Spielsucht als Ausrede im Betrugsverfahren?

Recht Gesetz

In der Schweiz sorgt derzeit ein Kriminalfall für Aufsehen, in dem die Spielsucht der Angeklagten eine entscheidende Rolle spielen wird. Richtiger müsste es heißen, die vermeintliche Spielsucht.

Die Verteidiger der Frau setzen alles daran, die Taten ihrer Klientin mit dem Glücksspiel in Verbindung zu bringen, um für eine milde Strafe zu sorgen. Die Staatsanwaltschaft glaubt, dass es sich hierbei nur um eine Schutzbehauptung handelt.

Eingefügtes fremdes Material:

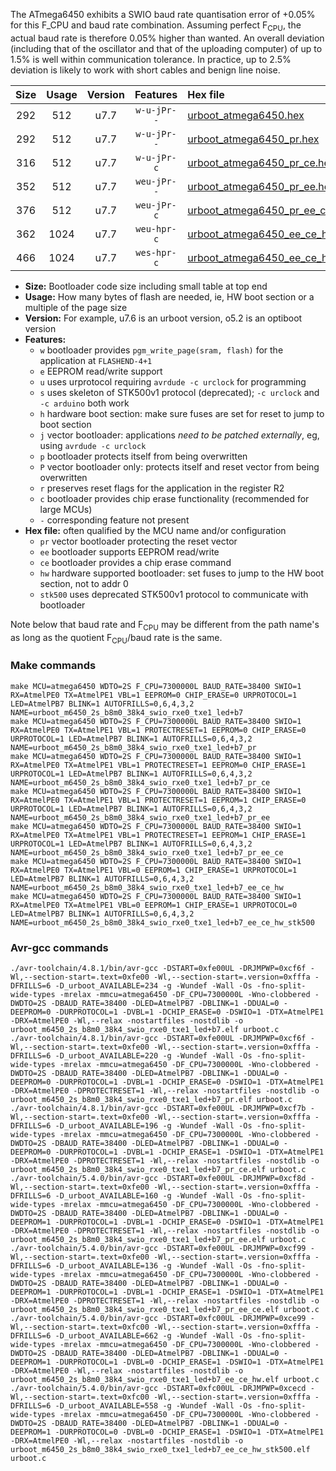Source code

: The ATmega6450 exhibits a SWIO baud rate quantisation error of +0.05% for this F_CPU and baud rate combination. Assuming perfect F<sub>CPU</sub>, the actual baud rate is therefore 0.05% higher than wanted. An overall deviation (including that of the oscillator and that of the uploading computer) of up to 1.5% is well within communication tolerance. In practice, up to 2.5% deviation is likely to work with short cables and benign line noise.

|Size|Usage|Version|Features|Hex file|
|:-:|:-:|:-:|:-:|:--|
|292|512|u7.7|`w-u-jPr--`|[urboot_atmega6450.hex](https://raw.githubusercontent.com/stefanrueger/urboot.hex/main/u7.7/cores/megacore/atmega6450/watchdog_2_s/internal_oscillator/7300000_hz/38400_baud/uart0_rxe0_txe1/led%2Bb7/urboot_atmega6450.hex)|
|292|512|u7.7|`w-u-jPr--`|[urboot_atmega6450_pr.hex](https://raw.githubusercontent.com/stefanrueger/urboot.hex/main/u7.7/cores/megacore/atmega6450/watchdog_2_s/internal_oscillator/7300000_hz/38400_baud/uart0_rxe0_txe1/led%2Bb7/urboot_atmega6450_pr.hex)|
|316|512|u7.7|`w-u-jPr-c`|[urboot_atmega6450_pr_ce.hex](https://raw.githubusercontent.com/stefanrueger/urboot.hex/main/u7.7/cores/megacore/atmega6450/watchdog_2_s/internal_oscillator/7300000_hz/38400_baud/uart0_rxe0_txe1/led%2Bb7/urboot_atmega6450_pr_ce.hex)|
|352|512|u7.7|`weu-jPr--`|[urboot_atmega6450_pr_ee.hex](https://raw.githubusercontent.com/stefanrueger/urboot.hex/main/u7.7/cores/megacore/atmega6450/watchdog_2_s/internal_oscillator/7300000_hz/38400_baud/uart0_rxe0_txe1/led%2Bb7/urboot_atmega6450_pr_ee.hex)|
|376|512|u7.7|`weu-jPr-c`|[urboot_atmega6450_pr_ee_ce.hex](https://raw.githubusercontent.com/stefanrueger/urboot.hex/main/u7.7/cores/megacore/atmega6450/watchdog_2_s/internal_oscillator/7300000_hz/38400_baud/uart0_rxe0_txe1/led%2Bb7/urboot_atmega6450_pr_ee_ce.hex)|
|362|1024|u7.7|`weu-hpr-c`|[urboot_atmega6450_ee_ce_hw.hex](https://raw.githubusercontent.com/stefanrueger/urboot.hex/main/u7.7/cores/megacore/atmega6450/watchdog_2_s/internal_oscillator/7300000_hz/38400_baud/uart0_rxe0_txe1/led%2Bb7/urboot_atmega6450_ee_ce_hw.hex)|
|466|1024|u7.7|`wes-hpr-c`|[urboot_atmega6450_ee_ce_hw_stk500.hex](https://raw.githubusercontent.com/stefanrueger/urboot.hex/main/u7.7/cores/megacore/atmega6450/watchdog_2_s/internal_oscillator/7300000_hz/38400_baud/uart0_rxe0_txe1/led%2Bb7/urboot_atmega6450_ee_ce_hw_stk500.hex)|

- **Size:** Bootloader code size including small table at top end
- **Usage:** How many bytes of flash are needed, ie, HW boot section or a multiple of the page size
- **Version:** For example, u7.6 is an urboot version, o5.2 is an optiboot version
- **Features:**
  + `w` bootloader provides `pgm_write_page(sram, flash)` for the application at `FLASHEND-4+1`
  + `e` EEPROM read/write support
  + `u` uses urprotocol requiring `avrdude -c urclock` for programming
  + `s` uses skeleton of STK500v1 protocol (deprecated); `-c urclock` and `-c arduino` both work
  + `h` hardware boot section: make sure fuses are set for reset to jump to boot section
  + `j` vector bootloader: applications *need to be patched externally*, eg, using `avrdude -c urclock`
  + `p` bootloader protects itself from being overwritten
  + `P` vector bootloader only: protects itself and reset vector from being overwritten
  + `r` preserves reset flags for the application in the register R2
  + `c` bootloader provides chip erase functionality (recommended for large MCUs)
  + `-` corresponding feature not present
- **Hex file:** often qualified by the MCU name and/or configuration
  + `pr` vector bootloader protecting the reset vector
  + `ee` bootloader supports EEPROM read/write
  + `ce` bootloader provides a chip erase command
  + `hw` hardware supported bootloader: set fuses to jump to the HW boot section, not to addr 0
  + `stk500` uses deprecated STK500v1 protocol to communicate with bootloader


Note below that baud rate and F<sub>CPU</sub> may be different from the path name's as long as the quotient F<sub>CPU</sub>/baud rate is the same.

### Make commands
```
make MCU=atmega6450 WDTO=2S F_CPU=7300000L BAUD_RATE=38400 SWIO=1 RX=AtmelPE0 TX=AtmelPE1 VBL=1 EEPROM=0 CHIP_ERASE=0 URPROTOCOL=1 LED=AtmelPB7 BLINK=1 AUTOFRILLS=0,6,4,3,2 NAME=urboot_m6450_2s_b8m0_38k4_swio_rxe0_txe1_led+b7
make MCU=atmega6450 WDTO=2S F_CPU=7300000L BAUD_RATE=38400 SWIO=1 RX=AtmelPE0 TX=AtmelPE1 VBL=1 PROTECTRESET=1 EEPROM=0 CHIP_ERASE=0 URPROTOCOL=1 LED=AtmelPB7 BLINK=1 AUTOFRILLS=0,6,4,3,2 NAME=urboot_m6450_2s_b8m0_38k4_swio_rxe0_txe1_led+b7_pr
make MCU=atmega6450 WDTO=2S F_CPU=7300000L BAUD_RATE=38400 SWIO=1 RX=AtmelPE0 TX=AtmelPE1 VBL=1 PROTECTRESET=1 EEPROM=0 CHIP_ERASE=1 URPROTOCOL=1 LED=AtmelPB7 BLINK=1 AUTOFRILLS=0,6,4,3,2 NAME=urboot_m6450_2s_b8m0_38k4_swio_rxe0_txe1_led+b7_pr_ce
make MCU=atmega6450 WDTO=2S F_CPU=7300000L BAUD_RATE=38400 SWIO=1 RX=AtmelPE0 TX=AtmelPE1 VBL=1 PROTECTRESET=1 EEPROM=1 CHIP_ERASE=0 URPROTOCOL=1 LED=AtmelPB7 BLINK=1 AUTOFRILLS=0,6,4,3,2 NAME=urboot_m6450_2s_b8m0_38k4_swio_rxe0_txe1_led+b7_pr_ee
make MCU=atmega6450 WDTO=2S F_CPU=7300000L BAUD_RATE=38400 SWIO=1 RX=AtmelPE0 TX=AtmelPE1 VBL=1 PROTECTRESET=1 EEPROM=1 CHIP_ERASE=1 URPROTOCOL=1 LED=AtmelPB7 BLINK=1 AUTOFRILLS=0,6,4,3,2 NAME=urboot_m6450_2s_b8m0_38k4_swio_rxe0_txe1_led+b7_pr_ee_ce
make MCU=atmega6450 WDTO=2S F_CPU=7300000L BAUD_RATE=38400 SWIO=1 RX=AtmelPE0 TX=AtmelPE1 VBL=0 EEPROM=1 CHIP_ERASE=1 URPROTOCOL=1 LED=AtmelPB7 BLINK=1 AUTOFRILLS=0,6,4,3,2 NAME=urboot_m6450_2s_b8m0_38k4_swio_rxe0_txe1_led+b7_ee_ce_hw
make MCU=atmega6450 WDTO=2S F_CPU=7300000L BAUD_RATE=38400 SWIO=1 RX=AtmelPE0 TX=AtmelPE1 VBL=0 EEPROM=1 CHIP_ERASE=1 URPROTOCOL=0 LED=AtmelPB7 BLINK=1 AUTOFRILLS=0,6,4,3,2 NAME=urboot_m6450_2s_b8m0_38k4_swio_rxe0_txe1_led+b7_ee_ce_hw_stk500
```

### Avr-gcc commands
```
./avr-toolchain/4.8.1/bin/avr-gcc -DSTART=0xfe00UL -DRJMPWP=0xcf6f -Wl,--section-start=.text=0xfe00 -Wl,--section-start=.version=0xfffa -DFRILLS=6 -D_urboot_AVAILABLE=234 -g -Wundef -Wall -Os -fno-split-wide-types -mrelax -mmcu=atmega6450 -DF_CPU=7300000L -Wno-clobbered -DWDTO=2S -DBAUD_RATE=38400 -DLED=AtmelPB7 -DBLINK=1 -DDUAL=0 -DEEPROM=0 -DURPROTOCOL=1 -DVBL=1 -DCHIP_ERASE=0 -DSWIO=1 -DTX=AtmelPE1 -DRX=AtmelPE0 -Wl,--relax -nostartfiles -nostdlib -o urboot_m6450_2s_b8m0_38k4_swio_rxe0_txe1_led+b7.elf urboot.c
./avr-toolchain/4.8.1/bin/avr-gcc -DSTART=0xfe00UL -DRJMPWP=0xcf6f -Wl,--section-start=.text=0xfe00 -Wl,--section-start=.version=0xfffa -DFRILLS=6 -D_urboot_AVAILABLE=220 -g -Wundef -Wall -Os -fno-split-wide-types -mrelax -mmcu=atmega6450 -DF_CPU=7300000L -Wno-clobbered -DWDTO=2S -DBAUD_RATE=38400 -DLED=AtmelPB7 -DBLINK=1 -DDUAL=0 -DEEPROM=0 -DURPROTOCOL=1 -DVBL=1 -DCHIP_ERASE=0 -DSWIO=1 -DTX=AtmelPE1 -DRX=AtmelPE0 -DPROTECTRESET=1 -Wl,--relax -nostartfiles -nostdlib -o urboot_m6450_2s_b8m0_38k4_swio_rxe0_txe1_led+b7_pr.elf urboot.c
./avr-toolchain/4.8.1/bin/avr-gcc -DSTART=0xfe00UL -DRJMPWP=0xcf7b -Wl,--section-start=.text=0xfe00 -Wl,--section-start=.version=0xfffa -DFRILLS=6 -D_urboot_AVAILABLE=196 -g -Wundef -Wall -Os -fno-split-wide-types -mrelax -mmcu=atmega6450 -DF_CPU=7300000L -Wno-clobbered -DWDTO=2S -DBAUD_RATE=38400 -DLED=AtmelPB7 -DBLINK=1 -DDUAL=0 -DEEPROM=0 -DURPROTOCOL=1 -DVBL=1 -DCHIP_ERASE=1 -DSWIO=1 -DTX=AtmelPE1 -DRX=AtmelPE0 -DPROTECTRESET=1 -Wl,--relax -nostartfiles -nostdlib -o urboot_m6450_2s_b8m0_38k4_swio_rxe0_txe1_led+b7_pr_ce.elf urboot.c
./avr-toolchain/5.4.0/bin/avr-gcc -DSTART=0xfe00UL -DRJMPWP=0xcf8d -Wl,--section-start=.text=0xfe00 -Wl,--section-start=.version=0xfffa -DFRILLS=6 -D_urboot_AVAILABLE=160 -g -Wundef -Wall -Os -fno-split-wide-types -mrelax -mmcu=atmega6450 -DF_CPU=7300000L -Wno-clobbered -DWDTO=2S -DBAUD_RATE=38400 -DLED=AtmelPB7 -DBLINK=1 -DDUAL=0 -DEEPROM=1 -DURPROTOCOL=1 -DVBL=1 -DCHIP_ERASE=0 -DSWIO=1 -DTX=AtmelPE1 -DRX=AtmelPE0 -DPROTECTRESET=1 -Wl,--relax -nostartfiles -nostdlib -o urboot_m6450_2s_b8m0_38k4_swio_rxe0_txe1_led+b7_pr_ee.elf urboot.c
./avr-toolchain/5.4.0/bin/avr-gcc -DSTART=0xfe00UL -DRJMPWP=0xcf99 -Wl,--section-start=.text=0xfe00 -Wl,--section-start=.version=0xfffa -DFRILLS=6 -D_urboot_AVAILABLE=136 -g -Wundef -Wall -Os -fno-split-wide-types -mrelax -mmcu=atmega6450 -DF_CPU=7300000L -Wno-clobbered -DWDTO=2S -DBAUD_RATE=38400 -DLED=AtmelPB7 -DBLINK=1 -DDUAL=0 -DEEPROM=1 -DURPROTOCOL=1 -DVBL=1 -DCHIP_ERASE=1 -DSWIO=1 -DTX=AtmelPE1 -DRX=AtmelPE0 -DPROTECTRESET=1 -Wl,--relax -nostartfiles -nostdlib -o urboot_m6450_2s_b8m0_38k4_swio_rxe0_txe1_led+b7_pr_ee_ce.elf urboot.c
./avr-toolchain/5.4.0/bin/avr-gcc -DSTART=0xfc00UL -DRJMPWP=0xce99 -Wl,--section-start=.text=0xfc00 -Wl,--section-start=.version=0xfffa -DFRILLS=6 -D_urboot_AVAILABLE=662 -g -Wundef -Wall -Os -fno-split-wide-types -mrelax -mmcu=atmega6450 -DF_CPU=7300000L -Wno-clobbered -DWDTO=2S -DBAUD_RATE=38400 -DLED=AtmelPB7 -DBLINK=1 -DDUAL=0 -DEEPROM=1 -DURPROTOCOL=1 -DVBL=0 -DCHIP_ERASE=1 -DSWIO=1 -DTX=AtmelPE1 -DRX=AtmelPE0 -Wl,--relax -nostartfiles -nostdlib -o urboot_m6450_2s_b8m0_38k4_swio_rxe0_txe1_led+b7_ee_ce_hw.elf urboot.c
./avr-toolchain/5.4.0/bin/avr-gcc -DSTART=0xfc00UL -DRJMPWP=0xcecd -Wl,--section-start=.text=0xfc00 -Wl,--section-start=.version=0xfffa -DFRILLS=6 -D_urboot_AVAILABLE=558 -g -Wundef -Wall -Os -fno-split-wide-types -mrelax -mmcu=atmega6450 -DF_CPU=7300000L -Wno-clobbered -DWDTO=2S -DBAUD_RATE=38400 -DLED=AtmelPB7 -DBLINK=1 -DDUAL=0 -DEEPROM=1 -DURPROTOCOL=0 -DVBL=0 -DCHIP_ERASE=1 -DSWIO=1 -DTX=AtmelPE1 -DRX=AtmelPE0 -Wl,--relax -nostartfiles -nostdlib -o urboot_m6450_2s_b8m0_38k4_swio_rxe0_txe1_led+b7_ee_ce_hw_stk500.elf urboot.c
```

Jahrelanges „falsches Spiel“ führt zu Mega-Schaden

Die Angeklagte hat als Sekretärin in einem großen Schweizer Bau-Unternehmen gearbeitet und dort wohl über 15 Jahre lang Betrug begangen. Insgesamt soll die Dame 920.000 CHF abgezweigt haben. Die Frau hat ihrem Chef Monat für Monat Rechnungen in abgewandelter Form zwei Mal vorgelegt.

Auf der gefälschten Rechnung hat sie im Anschluss die Bankdaten geändert und sich das Geld selbst überwiesen. Des Weiteren hat die Angeklagte mehrere Mitarbeiter nicht an die Pensionskasse gemeldet, die Beiträge aber vom Lohn einbehalten und sich selbst in die Tasche gesteckt. Aus einer Bar-Kasse hat sich darüber hinaus noch 16.000 CHF abgezweigt.

2018 Flucht ins Ausland

Nachdem die Betrügereien 2018 aufgeflogen waren, hat sich die Frau mit ihrem Mann ins Ausland abgesetzt. Genau in diesem Moment stand die Schweizer Staatsanwaltschaft vor einem Problem. Obwohl die Frau in der Schweiz geboren wurde, hat sie die Staatsbürgerschaft nie angenommen.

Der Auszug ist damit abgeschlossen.